[[ Source data, beginning ]]

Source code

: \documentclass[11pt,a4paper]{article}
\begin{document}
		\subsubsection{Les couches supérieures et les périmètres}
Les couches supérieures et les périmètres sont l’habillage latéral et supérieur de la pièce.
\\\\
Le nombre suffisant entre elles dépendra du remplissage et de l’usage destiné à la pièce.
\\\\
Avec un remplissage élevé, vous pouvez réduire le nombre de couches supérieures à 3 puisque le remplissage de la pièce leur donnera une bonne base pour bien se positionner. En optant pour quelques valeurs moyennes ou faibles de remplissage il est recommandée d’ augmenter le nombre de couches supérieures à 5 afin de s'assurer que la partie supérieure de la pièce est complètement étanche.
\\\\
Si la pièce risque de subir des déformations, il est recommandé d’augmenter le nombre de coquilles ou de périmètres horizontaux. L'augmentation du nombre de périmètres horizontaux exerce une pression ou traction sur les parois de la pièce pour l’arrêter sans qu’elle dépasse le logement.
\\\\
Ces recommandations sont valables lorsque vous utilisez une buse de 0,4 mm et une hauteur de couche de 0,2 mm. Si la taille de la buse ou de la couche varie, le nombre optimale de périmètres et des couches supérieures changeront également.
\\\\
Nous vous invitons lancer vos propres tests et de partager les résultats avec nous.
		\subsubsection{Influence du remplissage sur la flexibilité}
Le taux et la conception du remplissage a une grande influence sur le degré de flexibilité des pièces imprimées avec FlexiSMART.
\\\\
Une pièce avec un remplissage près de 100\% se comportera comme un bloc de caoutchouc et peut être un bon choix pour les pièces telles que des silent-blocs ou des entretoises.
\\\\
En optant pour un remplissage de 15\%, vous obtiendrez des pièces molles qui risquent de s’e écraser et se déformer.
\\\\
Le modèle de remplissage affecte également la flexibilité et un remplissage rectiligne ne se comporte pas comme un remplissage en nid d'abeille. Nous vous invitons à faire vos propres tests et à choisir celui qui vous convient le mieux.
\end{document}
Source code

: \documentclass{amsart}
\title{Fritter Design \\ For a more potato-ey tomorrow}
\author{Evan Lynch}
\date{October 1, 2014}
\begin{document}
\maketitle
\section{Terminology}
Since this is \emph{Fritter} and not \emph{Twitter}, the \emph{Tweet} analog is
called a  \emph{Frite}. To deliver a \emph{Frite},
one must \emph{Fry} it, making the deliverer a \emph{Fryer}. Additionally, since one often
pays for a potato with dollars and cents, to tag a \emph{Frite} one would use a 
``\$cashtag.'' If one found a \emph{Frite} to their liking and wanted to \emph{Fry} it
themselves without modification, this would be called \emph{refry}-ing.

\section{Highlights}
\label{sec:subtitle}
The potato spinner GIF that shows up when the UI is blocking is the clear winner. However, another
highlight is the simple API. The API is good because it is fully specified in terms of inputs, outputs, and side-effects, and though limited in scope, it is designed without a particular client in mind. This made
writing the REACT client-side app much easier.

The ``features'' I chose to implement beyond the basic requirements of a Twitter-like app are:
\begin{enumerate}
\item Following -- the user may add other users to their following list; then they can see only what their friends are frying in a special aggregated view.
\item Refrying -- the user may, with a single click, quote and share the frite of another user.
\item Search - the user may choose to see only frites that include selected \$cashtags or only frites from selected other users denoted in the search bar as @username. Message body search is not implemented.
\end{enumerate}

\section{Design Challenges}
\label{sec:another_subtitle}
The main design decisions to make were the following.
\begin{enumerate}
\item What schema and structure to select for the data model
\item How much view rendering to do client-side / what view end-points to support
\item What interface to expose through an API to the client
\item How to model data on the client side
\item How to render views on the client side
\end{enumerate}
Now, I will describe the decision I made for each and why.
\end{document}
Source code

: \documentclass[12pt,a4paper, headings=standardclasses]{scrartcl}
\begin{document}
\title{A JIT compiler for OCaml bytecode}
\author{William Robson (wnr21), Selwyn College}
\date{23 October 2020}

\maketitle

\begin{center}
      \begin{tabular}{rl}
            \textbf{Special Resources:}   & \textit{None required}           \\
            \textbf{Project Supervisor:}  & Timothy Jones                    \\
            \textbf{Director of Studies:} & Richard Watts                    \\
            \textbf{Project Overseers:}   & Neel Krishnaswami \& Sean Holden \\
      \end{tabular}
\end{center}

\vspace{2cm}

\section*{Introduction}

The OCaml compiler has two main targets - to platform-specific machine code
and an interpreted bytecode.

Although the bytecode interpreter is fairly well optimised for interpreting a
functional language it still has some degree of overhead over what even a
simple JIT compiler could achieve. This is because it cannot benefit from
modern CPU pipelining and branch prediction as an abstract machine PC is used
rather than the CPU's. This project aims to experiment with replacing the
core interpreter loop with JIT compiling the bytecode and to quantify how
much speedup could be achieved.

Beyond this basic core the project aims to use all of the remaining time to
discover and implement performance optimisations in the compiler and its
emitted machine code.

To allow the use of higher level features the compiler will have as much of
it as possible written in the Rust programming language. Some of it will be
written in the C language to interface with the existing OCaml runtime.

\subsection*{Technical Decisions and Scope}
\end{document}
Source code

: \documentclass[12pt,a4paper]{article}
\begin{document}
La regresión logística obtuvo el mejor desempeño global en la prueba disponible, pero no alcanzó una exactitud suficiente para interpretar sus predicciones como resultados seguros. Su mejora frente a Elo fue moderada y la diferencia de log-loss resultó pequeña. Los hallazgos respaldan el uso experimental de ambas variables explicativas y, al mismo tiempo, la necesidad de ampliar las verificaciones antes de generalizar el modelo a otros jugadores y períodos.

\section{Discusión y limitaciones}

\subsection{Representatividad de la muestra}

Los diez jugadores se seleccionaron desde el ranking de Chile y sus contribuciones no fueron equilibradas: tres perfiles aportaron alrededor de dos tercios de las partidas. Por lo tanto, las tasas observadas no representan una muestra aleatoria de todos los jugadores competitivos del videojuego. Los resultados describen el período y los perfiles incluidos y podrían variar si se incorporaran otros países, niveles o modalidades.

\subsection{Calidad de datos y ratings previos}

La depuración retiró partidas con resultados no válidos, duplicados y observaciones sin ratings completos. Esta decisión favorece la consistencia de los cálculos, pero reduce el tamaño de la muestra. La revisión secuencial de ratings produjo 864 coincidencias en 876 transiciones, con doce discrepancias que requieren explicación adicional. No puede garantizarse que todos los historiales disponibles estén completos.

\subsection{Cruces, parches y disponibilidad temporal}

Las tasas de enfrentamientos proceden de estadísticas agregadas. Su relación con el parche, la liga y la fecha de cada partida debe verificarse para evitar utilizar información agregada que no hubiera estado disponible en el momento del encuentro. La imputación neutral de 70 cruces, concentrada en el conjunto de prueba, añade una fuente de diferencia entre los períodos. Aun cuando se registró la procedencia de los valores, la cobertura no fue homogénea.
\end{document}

[[ Source data, end ]]

Work to complete. Exactly what appears above must be set down again in full.

Response to the exercise.
Source code

: \documentclass[11pt,a4paper]{article}
\begin{document}
		\subsubsection{Les couches supérieures et les périmètres}
Les couches supérieures et les périmètres sont l’habillage latéral et supérieur de la pièce.
\\\\
Le nombre suffisant entre elles dépendra du remplissage et de l’usage destiné à la pièce.
\\\\
Avec un remplissage élevé, vous pouvez réduire le nombre de couches supérieures à 3 puisque le remplissage de la pièce leur donnera une bonne base pour bien se positionner. En optant pour quelques valeurs moyennes ou faibles de remplissage il est recommandée d’ augmenter le nombre de couches supérieures à 5 afin de s'assurer que la partie supérieure de la pièce est complètement étanche.
\\\\
Si la pièce risque de subir des déformations, il est recommandé d’augmenter le nombre de coquilles ou de périmètres horizontaux. L'augmentation du nombre de périmètres horizontaux exerce une pression ou traction sur les parois de la pièce pour l’arrêter sans qu’elle dépasse le logement.
\\\\
Ces recommandations sont valables lorsque vous utilisez une buse de 0,4 mm et une hauteur de couche de 0,2 mm. Si la taille de la buse ou de la couche varie, le nombre optimale de périmètres et des couches supérieures changeront également.
\\\\
Nous vous invitons lancer vos propres tests et de partager les résultats avec nous.
		\subsubsection{Influence du remplissage sur la flexibilité}
Le taux et la conception du remplissage a une grande influence sur le degré de flexibilité des pièces imprimées avec FlexiSMART.
\\\\
Une pièce avec un remplissage près de 100\% se comportera comme un bloc de caoutchouc et peut être un bon choix pour les pièces telles que des silent-blocs ou des entretoises.
\\\\
En optant pour un remplissage de 15\%, vous obtiendrez des pièces molles qui risquent de s’e écraser et se déformer.
\\\\
Le modèle de remplissage affecte également la flexibilité et un remplissage rectiligne ne se comporte pas comme un remplissage en nid d'abeille. Nous vous invitons à faire vos propres tests et à choisir celui qui vous convient le mieux.
\end{document}
Source code

: \documentclass{amsart}
\title{Fritter Design \\ For a more potato-ey tomorrow}
\author{Evan Lynch}
\date{October 1, 2014}
\begin{document}
\maketitle
\section{Terminology}
Since this is \emph{Fritter} and not \emph{Twitter}, the \emph{Tweet} analog is
called a  \emph{Frite}. To deliver a \emph{Frite},
one must \emph{Fry} it, making the deliverer a \emph{Fryer}. Additionally, since one often
pays for a potato with dollars and cents, to tag a \emph{Frite} one would use a 
``\$cashtag.'' If one found a \emph{Frite} to their liking and wanted to \emph{Fry} it
themselves without modification, this would be called \emph{refry}-ing.

\section{Highlights}
\label{sec:subtitle}
The potato spinner GIF that shows up when the UI is blocking is the clear winner. However, another
highlight is the simple API. The API is good because it is fully specified in terms of inputs, outputs, and side-effects, and though limited in scope, it is designed without a particular client in mind. This made
writing the REACT client-side app much easier.

The ``features'' I chose to implement beyond the basic requirements of a Twitter-like app are:
\begin{enumerate}
\item Following -- the user may add other users to their following list; then they can see only what their friends are frying in a special aggregated view.
\item Refrying -- the user may, with a single click, quote and share the frite of another user.
\item Search - the user may choose to see only frites that include selected \$cashtags or only frites from selected other users denoted in the search bar as @username. Message body search is not implemented.
\end{enumerate}

\section{Design Challenges}
\label{sec:another_subtitle}
The main design decisions to make were the following.
\begin{enumerate}
\item What schema and structure to select for the data model
\item How much view rendering to do client-side / what view end-points to support
\item What interface to expose through an API to the client
\item How to model data on the client side
\item How to render views on the client side
\end{enumerate}
Now, I will describe the decision I made for each and why.
\end{document}
Source code

: \documentclass[12pt,a4paper, headings=standardclasses]{scrartcl}
\begin{document}
\title{A JIT compiler for OCaml bytecode}
\author{William Robson (wnr21), Selwyn College}
\date{23 October 2020}

\maketitle

\begin{center}
      \begin{tabular}{rl}
            \textbf{Special Resources:}   & \textit{None required}           \\
            \textbf{Project Supervisor:}  & Timothy Jones                    \\
            \textbf{Director of Studies:} & Richard Watts                    \\
            \textbf{Project Overseers:}   & Neel Krishnaswami \& Sean Holden \\
      \end{tabular}
\end{center}

\vspace{2cm}

\section*{Introduction}

The OCaml compiler has two main targets - to platform-specific machine code
and an interpreted bytecode.

Although the bytecode interpreter is fairly well optimised for interpreting a
functional language it still has some degree of overhead over what even a
simple JIT compiler could achieve. This is because it cannot benefit from
modern CPU pipelining and branch prediction as an abstract machine PC is used
rather than the CPU's. This project aims to experiment with replacing the
core interpreter loop with JIT compiling the bytecode and to quantify how
much speedup could be achieved.

Beyond this basic core the project aims to use all of the remaining time to
discover and implement performance optimisations in the compiler and its
emitted machine code.

To allow the use of higher level features the compiler will have as much of
it as possible written in the Rust programming language. Some of it will be
written in the C language to interface with the existing OCaml runtime.

\subsection*{Technical Decisions and Scope}
\end{document}
Source code

: \documentclass[12pt,a4paper]{article}
\begin{document}
La regresión logística obtuvo el mejor desempeño global en la prueba disponible, pero no alcanzó una exactitud suficiente para interpretar sus predicciones como resultados seguros. Su mejora frente a Elo fue moderada y la diferencia de log-loss resultó pequeña. Los hallazgos respaldan el uso experimental de ambas variables explicativas y, al mismo tiempo, la necesidad de ampliar las verificaciones antes de generalizar el modelo a otros jugadores y períodos.

\section{Discusión y limitaciones}

\subsection{Representatividad de la muestra}

Los diez jugadores se seleccionaron desde el ranking de Chile y sus contribuciones no fueron equilibradas: tres perfiles aportaron alrededor de dos tercios de las partidas. Por lo tanto, las tasas observadas no representan una muestra aleatoria de todos los jugadores competitivos del videojuego. Los resultados describen el período y los perfiles incluidos y podrían variar si se incorporaran otros países, niveles o modalidades.

\subsection{Calidad de datos y ratings previos}

La depuración retiró partidas con resultados no válidos, duplicados y observaciones sin ratings completos. Esta decisión favorece la consistencia de los cálculos, pero reduce el tamaño de la muestra. La revisión secuencial de ratings produjo 864 coincidencias en 876 transiciones, con doce discrepancias que requieren explicación adicional. No puede garantizarse que todos los historiales disponibles estén completos.

\subsection{Cruces, parches y disponibilidad temporal}

Las tasas de enfrentamientos proceden de estadísticas agregadas. Su relación con el parche, la liga y la fecha de cada partida debe verificarse para evitar utilizar información agregada que no hubiera estado disponible en el momento del encuentro. La imputación neutral de 70 cruces, concentrada en el conjunto de prueba, añade una fuente de diferencia entre los períodos. Aun cuando se registró la procedencia de los valores, la cobertura no fue homogénea.
\end{document}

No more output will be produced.